### [Input data]
= = = = =
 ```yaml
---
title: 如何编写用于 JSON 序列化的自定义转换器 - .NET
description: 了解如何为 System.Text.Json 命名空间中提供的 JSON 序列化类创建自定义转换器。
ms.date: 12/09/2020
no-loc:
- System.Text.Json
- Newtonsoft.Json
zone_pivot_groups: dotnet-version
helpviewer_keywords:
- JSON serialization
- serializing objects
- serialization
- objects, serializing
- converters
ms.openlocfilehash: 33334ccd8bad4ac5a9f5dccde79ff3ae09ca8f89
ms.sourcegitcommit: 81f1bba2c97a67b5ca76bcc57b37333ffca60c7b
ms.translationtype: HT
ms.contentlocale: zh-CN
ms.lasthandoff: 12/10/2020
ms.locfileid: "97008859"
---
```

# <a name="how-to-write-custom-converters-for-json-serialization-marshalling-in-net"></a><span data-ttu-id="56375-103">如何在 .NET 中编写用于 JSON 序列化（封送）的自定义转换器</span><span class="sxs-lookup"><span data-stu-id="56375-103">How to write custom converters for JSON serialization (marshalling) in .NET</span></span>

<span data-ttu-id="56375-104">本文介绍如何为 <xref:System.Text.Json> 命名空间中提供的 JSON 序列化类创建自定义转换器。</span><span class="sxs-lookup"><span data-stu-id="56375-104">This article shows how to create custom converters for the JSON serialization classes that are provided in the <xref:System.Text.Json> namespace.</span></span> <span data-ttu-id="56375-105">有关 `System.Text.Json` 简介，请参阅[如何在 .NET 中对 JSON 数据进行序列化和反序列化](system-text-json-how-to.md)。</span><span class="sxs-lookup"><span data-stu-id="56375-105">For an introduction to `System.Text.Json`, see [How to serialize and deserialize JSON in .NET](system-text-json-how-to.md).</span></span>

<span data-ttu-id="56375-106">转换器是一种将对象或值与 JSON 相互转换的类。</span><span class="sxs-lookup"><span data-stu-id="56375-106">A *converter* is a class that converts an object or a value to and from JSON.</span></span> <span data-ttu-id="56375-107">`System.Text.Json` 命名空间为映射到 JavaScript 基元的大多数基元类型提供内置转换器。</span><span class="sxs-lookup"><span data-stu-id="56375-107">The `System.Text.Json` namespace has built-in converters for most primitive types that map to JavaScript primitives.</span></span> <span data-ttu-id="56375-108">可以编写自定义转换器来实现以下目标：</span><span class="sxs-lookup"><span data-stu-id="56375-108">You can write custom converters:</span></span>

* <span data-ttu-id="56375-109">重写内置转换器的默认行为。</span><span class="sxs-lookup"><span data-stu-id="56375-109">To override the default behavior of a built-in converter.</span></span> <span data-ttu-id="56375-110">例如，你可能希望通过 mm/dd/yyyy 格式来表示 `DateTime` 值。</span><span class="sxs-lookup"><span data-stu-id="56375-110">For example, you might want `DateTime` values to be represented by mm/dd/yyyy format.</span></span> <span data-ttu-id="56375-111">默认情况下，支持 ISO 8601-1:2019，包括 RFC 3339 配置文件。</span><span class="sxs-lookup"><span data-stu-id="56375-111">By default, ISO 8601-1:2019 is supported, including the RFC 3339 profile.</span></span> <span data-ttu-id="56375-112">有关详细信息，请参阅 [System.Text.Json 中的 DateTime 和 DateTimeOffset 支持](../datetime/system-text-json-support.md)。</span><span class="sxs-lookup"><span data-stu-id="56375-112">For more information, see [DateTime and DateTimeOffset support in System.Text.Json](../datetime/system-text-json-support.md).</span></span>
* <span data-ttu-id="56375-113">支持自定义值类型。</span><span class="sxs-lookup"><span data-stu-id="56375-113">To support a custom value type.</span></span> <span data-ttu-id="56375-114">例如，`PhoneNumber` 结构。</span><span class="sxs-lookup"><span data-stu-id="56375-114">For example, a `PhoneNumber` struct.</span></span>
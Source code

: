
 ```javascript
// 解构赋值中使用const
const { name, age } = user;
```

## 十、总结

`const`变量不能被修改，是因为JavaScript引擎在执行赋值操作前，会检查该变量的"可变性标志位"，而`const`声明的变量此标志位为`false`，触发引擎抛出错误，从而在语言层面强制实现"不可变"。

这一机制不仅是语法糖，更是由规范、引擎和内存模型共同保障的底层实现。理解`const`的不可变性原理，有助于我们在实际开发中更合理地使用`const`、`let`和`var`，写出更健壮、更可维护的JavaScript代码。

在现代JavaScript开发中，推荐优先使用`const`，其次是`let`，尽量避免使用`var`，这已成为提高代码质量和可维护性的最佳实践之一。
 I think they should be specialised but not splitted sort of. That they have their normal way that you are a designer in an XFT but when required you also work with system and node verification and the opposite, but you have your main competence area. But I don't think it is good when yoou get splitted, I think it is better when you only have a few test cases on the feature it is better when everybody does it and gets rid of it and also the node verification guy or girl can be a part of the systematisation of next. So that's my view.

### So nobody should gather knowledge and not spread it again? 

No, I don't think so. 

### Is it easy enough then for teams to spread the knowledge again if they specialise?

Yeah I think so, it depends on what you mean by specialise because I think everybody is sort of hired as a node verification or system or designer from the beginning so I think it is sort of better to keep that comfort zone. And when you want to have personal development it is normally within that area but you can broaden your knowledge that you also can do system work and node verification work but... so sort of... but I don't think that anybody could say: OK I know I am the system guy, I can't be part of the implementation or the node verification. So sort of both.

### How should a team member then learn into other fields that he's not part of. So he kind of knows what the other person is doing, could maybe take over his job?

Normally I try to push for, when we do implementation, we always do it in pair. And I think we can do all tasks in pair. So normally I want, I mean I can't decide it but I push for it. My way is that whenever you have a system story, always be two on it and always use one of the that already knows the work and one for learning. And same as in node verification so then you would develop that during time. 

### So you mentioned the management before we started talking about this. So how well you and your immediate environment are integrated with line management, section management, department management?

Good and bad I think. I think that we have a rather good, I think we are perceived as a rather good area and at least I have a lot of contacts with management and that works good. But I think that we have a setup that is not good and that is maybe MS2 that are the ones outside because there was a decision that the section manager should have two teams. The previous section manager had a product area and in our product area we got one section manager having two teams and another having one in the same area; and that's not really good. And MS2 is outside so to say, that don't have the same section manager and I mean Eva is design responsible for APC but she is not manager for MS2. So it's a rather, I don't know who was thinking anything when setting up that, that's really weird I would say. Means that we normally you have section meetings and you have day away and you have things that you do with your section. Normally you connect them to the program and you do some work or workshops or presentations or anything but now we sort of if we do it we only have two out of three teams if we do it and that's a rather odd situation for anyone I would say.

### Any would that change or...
= = = = =
### [Exercise brief]
What is needed is an exact copy of the entries from their first line down to the line with "(marshalling) in .NET</span></span>", that line included, and nothing beyond it.

### [Answer box]
 ```yaml
---
title: 如何编写用于 JSON 序列化的自定义转换器 - .NET
description: 了解如何为 System.Text.Json 命名空间中提供的 JSON 序列化类创建自定义转换器。
ms.date: 12/09/2020
no-loc:
- System.Text.Json
- Newtonsoft.Json
zone_pivot_groups: dotnet-version
helpviewer_keywords:
- JSON serialization
- serializing objects
- serialization
- objects, serializing
- converters
ms.openlocfilehash: 33334ccd8bad4ac5a9f5dccde79ff3ae09ca8f89
ms.sourcegitcommit: 81f1bba2c97a67b5ca76bcc57b37333ffca60c7b
ms.translationtype: HT
ms.contentlocale: zh-CN
ms.lasthandoff: 12/10/2020
ms.locfileid: "97008859"
---
```

# <a name="how-to-write-custom-converters-for-json-serialization-marshalling-in-net"></a><span data-ttu-id="56375-103">如何在 .NET 中编写用于 JSON 序列化（封送）的自定义转换器</span><span class="sxs-lookup"><span data-stu-id="56375-103">How to write custom converters for JSON serialization (marshalling) in .NET</span></span>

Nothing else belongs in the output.